Passport scans are commonly used in fraudulent schemes to defraud cryptocurrency exchanges, payment systems, and betting sites. There are two generally accepted methods of identification: proof of identity and proof of address. To confirm your identity, you need passport or driver’s license data, and to confirm your address, you need utility bill data or bank statements.
With a scan of a Belgian passport worth $10.39, for example, you can verify your identity in such systems as Paypal, Skrill, Neteller, Payoneer, LocalBitcoins, ePayments, Entropay, William Hill, Bet365 and Plus 100s More.
Some banks require the remote provision of data of only two documents to open an account.
For example, it can be opened with someone else’s passport and driver’s license, which will allow fraudsters to receive bonuses due to newly registered newcomers, or use the account as a “mule” for illegal transactions. Comparitech came to the conclusion that such schemes require scans of real passports, not Photoshop templates.
In addition, passport scans are on many resources a means of confirming identity when restoring an account, which can be used to capture this account.
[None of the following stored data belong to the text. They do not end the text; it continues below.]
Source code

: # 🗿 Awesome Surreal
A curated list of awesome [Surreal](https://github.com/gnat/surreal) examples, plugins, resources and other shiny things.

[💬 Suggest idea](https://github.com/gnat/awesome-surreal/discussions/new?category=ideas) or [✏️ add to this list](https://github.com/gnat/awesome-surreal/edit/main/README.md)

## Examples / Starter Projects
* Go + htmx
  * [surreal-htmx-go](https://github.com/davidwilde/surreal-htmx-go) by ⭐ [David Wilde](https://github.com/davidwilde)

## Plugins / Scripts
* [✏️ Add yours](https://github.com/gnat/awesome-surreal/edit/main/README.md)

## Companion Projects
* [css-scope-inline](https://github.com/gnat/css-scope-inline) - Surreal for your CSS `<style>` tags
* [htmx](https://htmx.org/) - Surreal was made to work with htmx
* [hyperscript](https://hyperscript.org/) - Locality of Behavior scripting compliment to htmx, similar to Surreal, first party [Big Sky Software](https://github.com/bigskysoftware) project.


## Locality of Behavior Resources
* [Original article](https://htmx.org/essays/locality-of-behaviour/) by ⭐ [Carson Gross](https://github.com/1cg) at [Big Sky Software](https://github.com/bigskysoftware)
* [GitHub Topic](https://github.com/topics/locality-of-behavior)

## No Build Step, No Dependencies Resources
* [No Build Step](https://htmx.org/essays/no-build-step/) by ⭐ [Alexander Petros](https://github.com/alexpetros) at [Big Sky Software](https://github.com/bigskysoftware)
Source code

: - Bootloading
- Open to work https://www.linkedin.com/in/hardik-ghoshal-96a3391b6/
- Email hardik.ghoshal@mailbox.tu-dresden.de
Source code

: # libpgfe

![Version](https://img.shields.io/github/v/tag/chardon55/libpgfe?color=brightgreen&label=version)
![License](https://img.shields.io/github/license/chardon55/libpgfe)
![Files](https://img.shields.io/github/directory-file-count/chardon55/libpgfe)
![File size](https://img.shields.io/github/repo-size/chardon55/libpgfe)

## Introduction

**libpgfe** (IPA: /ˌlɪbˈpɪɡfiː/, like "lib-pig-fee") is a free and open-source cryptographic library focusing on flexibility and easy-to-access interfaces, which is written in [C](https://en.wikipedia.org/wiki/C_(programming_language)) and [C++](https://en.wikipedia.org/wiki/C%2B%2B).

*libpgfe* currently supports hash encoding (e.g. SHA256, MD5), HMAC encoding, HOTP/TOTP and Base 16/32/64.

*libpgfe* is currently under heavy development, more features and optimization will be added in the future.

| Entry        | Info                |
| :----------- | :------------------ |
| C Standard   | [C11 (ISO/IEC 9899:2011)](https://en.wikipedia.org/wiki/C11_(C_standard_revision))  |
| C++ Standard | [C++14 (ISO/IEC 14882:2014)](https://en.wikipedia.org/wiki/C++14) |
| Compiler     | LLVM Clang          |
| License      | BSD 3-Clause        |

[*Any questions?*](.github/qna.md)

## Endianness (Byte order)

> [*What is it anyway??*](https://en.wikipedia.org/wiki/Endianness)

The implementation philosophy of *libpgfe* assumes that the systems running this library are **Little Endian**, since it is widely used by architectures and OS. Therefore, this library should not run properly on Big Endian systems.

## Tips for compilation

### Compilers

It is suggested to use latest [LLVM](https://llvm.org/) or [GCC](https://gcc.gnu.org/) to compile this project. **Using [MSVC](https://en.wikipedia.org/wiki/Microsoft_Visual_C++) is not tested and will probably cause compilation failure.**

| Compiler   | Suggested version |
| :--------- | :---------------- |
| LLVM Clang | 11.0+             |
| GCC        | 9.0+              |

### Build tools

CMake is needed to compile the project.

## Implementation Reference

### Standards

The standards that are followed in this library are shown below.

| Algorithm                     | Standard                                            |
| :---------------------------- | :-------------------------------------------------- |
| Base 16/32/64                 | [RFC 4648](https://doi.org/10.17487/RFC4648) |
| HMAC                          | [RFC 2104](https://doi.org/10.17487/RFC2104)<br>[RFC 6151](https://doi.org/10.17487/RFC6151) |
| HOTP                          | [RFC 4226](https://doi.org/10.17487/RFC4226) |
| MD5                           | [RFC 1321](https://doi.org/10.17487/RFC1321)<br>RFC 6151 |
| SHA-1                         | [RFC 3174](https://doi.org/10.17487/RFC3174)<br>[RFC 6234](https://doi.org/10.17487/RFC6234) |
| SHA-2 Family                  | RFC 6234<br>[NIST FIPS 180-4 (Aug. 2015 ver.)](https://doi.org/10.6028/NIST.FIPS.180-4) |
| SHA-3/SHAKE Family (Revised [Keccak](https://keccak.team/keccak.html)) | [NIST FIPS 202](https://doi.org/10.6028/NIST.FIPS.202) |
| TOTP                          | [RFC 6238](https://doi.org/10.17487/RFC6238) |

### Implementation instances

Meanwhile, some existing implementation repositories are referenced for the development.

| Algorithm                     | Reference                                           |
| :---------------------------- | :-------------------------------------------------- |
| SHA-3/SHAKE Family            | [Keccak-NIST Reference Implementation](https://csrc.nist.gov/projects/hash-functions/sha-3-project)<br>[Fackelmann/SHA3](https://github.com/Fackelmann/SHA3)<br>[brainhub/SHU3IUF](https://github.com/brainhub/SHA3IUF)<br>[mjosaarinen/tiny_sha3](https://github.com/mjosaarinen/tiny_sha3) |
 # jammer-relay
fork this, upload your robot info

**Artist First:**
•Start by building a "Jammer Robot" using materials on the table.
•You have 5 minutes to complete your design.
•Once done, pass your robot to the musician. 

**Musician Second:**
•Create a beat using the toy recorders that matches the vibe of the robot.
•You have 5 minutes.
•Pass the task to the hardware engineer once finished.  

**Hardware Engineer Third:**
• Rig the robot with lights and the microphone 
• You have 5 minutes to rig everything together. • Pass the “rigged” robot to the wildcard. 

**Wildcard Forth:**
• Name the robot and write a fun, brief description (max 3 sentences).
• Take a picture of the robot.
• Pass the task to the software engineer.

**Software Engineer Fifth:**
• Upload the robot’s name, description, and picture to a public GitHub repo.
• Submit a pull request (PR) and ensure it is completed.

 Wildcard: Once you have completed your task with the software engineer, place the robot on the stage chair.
For example, a fraudster by social engineering learned the user’s password from an account on a cryptocurrency exchange. However, he cannot log into this account, because two—factor authentication is installed there – in addition to entering a password, you need to confirm the login using the code that came to the phone.
Having a scan of the victim’s passport in his hands, the attacker enters the password and then declares on her behalf about the loss of the phone. The exchange suggests sending him a scan of his passport or a selfie with this passport to confirm his identity — that’s why such selfies are more expensive on the Darknet. Having fulfilled this requirement, the attacker gains access to the victim’s account and accounts.